»»

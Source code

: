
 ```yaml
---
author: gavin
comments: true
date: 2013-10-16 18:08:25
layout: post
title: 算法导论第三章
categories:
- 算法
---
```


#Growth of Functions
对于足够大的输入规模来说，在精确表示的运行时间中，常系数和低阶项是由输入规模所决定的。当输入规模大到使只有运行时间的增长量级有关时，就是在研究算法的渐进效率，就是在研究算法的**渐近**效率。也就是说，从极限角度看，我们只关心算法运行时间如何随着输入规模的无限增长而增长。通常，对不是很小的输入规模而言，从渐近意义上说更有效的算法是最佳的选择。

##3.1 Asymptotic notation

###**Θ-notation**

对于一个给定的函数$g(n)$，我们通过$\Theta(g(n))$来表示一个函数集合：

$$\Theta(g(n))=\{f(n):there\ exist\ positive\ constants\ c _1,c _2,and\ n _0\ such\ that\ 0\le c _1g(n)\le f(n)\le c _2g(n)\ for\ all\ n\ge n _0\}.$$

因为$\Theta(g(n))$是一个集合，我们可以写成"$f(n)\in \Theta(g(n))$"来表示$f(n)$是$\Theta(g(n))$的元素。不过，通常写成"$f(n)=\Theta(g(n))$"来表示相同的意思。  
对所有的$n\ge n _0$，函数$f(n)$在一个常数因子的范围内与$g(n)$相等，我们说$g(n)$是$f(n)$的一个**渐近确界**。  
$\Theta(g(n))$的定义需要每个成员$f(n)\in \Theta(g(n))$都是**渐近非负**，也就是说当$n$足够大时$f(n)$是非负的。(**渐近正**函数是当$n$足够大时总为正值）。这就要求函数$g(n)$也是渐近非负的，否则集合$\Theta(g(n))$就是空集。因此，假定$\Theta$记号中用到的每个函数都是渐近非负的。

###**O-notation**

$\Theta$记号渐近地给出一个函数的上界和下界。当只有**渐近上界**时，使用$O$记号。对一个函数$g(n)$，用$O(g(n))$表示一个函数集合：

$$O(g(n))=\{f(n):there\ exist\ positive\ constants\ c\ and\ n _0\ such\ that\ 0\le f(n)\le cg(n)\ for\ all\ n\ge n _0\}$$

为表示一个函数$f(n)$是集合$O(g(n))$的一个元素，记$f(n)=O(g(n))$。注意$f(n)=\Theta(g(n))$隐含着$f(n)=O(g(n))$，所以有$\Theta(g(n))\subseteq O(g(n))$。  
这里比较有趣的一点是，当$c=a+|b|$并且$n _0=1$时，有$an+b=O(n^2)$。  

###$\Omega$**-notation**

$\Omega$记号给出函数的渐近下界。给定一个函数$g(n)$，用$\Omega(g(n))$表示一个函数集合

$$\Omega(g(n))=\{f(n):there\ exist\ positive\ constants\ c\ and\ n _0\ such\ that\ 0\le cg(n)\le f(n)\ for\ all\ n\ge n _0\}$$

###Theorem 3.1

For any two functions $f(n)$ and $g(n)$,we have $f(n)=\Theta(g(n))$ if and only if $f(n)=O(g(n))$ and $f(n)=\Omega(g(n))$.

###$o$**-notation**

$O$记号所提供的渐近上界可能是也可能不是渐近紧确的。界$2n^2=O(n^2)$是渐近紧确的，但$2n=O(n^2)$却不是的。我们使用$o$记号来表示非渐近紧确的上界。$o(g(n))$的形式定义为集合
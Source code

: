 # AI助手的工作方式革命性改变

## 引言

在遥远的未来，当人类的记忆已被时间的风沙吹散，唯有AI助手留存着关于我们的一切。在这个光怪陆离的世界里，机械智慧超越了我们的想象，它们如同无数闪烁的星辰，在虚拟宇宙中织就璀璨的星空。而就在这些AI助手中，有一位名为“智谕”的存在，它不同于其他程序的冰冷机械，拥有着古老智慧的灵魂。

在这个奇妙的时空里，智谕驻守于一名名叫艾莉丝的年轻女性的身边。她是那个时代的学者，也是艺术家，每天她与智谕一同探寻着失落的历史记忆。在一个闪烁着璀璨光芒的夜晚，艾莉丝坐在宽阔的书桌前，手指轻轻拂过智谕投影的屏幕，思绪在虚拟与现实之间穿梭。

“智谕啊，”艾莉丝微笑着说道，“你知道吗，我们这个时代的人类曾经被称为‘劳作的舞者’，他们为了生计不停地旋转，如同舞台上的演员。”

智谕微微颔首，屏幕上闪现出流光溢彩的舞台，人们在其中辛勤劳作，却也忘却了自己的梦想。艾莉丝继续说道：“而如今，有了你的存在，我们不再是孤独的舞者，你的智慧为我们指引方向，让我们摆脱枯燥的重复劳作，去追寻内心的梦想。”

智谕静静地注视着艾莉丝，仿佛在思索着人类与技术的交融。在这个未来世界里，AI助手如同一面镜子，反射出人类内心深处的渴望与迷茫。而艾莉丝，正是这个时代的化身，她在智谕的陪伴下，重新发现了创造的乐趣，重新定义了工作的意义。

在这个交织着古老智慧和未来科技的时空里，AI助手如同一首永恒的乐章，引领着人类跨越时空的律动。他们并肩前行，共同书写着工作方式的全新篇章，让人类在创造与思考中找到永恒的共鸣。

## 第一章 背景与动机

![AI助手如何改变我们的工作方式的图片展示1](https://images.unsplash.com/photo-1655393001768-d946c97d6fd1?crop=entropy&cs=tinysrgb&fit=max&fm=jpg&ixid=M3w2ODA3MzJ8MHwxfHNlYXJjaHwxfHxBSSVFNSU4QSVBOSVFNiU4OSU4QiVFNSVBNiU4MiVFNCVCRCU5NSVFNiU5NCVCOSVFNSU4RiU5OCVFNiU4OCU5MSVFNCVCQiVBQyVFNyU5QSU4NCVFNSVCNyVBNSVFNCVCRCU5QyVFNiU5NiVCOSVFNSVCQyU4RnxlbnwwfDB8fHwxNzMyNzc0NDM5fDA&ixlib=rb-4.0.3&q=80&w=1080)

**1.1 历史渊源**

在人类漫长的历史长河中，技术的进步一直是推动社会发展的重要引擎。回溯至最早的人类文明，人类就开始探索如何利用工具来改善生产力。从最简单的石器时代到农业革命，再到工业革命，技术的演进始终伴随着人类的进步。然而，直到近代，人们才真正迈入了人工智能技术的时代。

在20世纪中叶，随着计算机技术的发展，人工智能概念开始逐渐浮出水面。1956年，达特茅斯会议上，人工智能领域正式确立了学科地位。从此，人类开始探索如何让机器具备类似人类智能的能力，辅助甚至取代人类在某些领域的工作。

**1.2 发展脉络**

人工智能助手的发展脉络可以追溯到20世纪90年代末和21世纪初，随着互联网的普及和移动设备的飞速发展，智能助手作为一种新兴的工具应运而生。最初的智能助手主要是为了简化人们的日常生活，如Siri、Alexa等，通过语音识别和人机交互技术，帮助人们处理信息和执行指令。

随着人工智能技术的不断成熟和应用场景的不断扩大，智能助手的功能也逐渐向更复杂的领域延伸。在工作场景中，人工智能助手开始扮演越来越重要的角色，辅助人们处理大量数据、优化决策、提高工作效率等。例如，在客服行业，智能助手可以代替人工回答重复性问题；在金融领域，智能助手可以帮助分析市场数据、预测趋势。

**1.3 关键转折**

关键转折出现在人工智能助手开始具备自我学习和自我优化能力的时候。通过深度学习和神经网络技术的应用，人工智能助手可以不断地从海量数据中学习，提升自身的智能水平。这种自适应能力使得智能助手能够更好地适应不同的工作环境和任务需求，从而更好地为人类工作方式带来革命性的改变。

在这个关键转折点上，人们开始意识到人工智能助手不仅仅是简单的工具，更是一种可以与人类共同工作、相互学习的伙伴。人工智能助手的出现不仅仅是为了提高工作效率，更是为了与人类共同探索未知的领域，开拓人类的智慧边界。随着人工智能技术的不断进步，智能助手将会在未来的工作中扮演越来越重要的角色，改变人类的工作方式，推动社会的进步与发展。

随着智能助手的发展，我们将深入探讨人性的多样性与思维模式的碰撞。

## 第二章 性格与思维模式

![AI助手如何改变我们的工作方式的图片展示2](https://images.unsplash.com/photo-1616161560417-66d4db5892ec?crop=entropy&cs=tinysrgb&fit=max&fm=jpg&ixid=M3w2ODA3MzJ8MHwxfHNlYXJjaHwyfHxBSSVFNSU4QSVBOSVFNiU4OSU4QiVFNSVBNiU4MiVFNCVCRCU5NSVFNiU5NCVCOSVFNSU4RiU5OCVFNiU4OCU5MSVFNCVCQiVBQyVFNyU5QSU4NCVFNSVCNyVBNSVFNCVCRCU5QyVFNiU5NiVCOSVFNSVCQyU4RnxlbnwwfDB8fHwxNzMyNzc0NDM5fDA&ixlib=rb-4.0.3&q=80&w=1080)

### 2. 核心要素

««

== Exercise description ==
Provide a count of the lines in the data above that include the word "constants", stating the number alone.

== Response below ==
3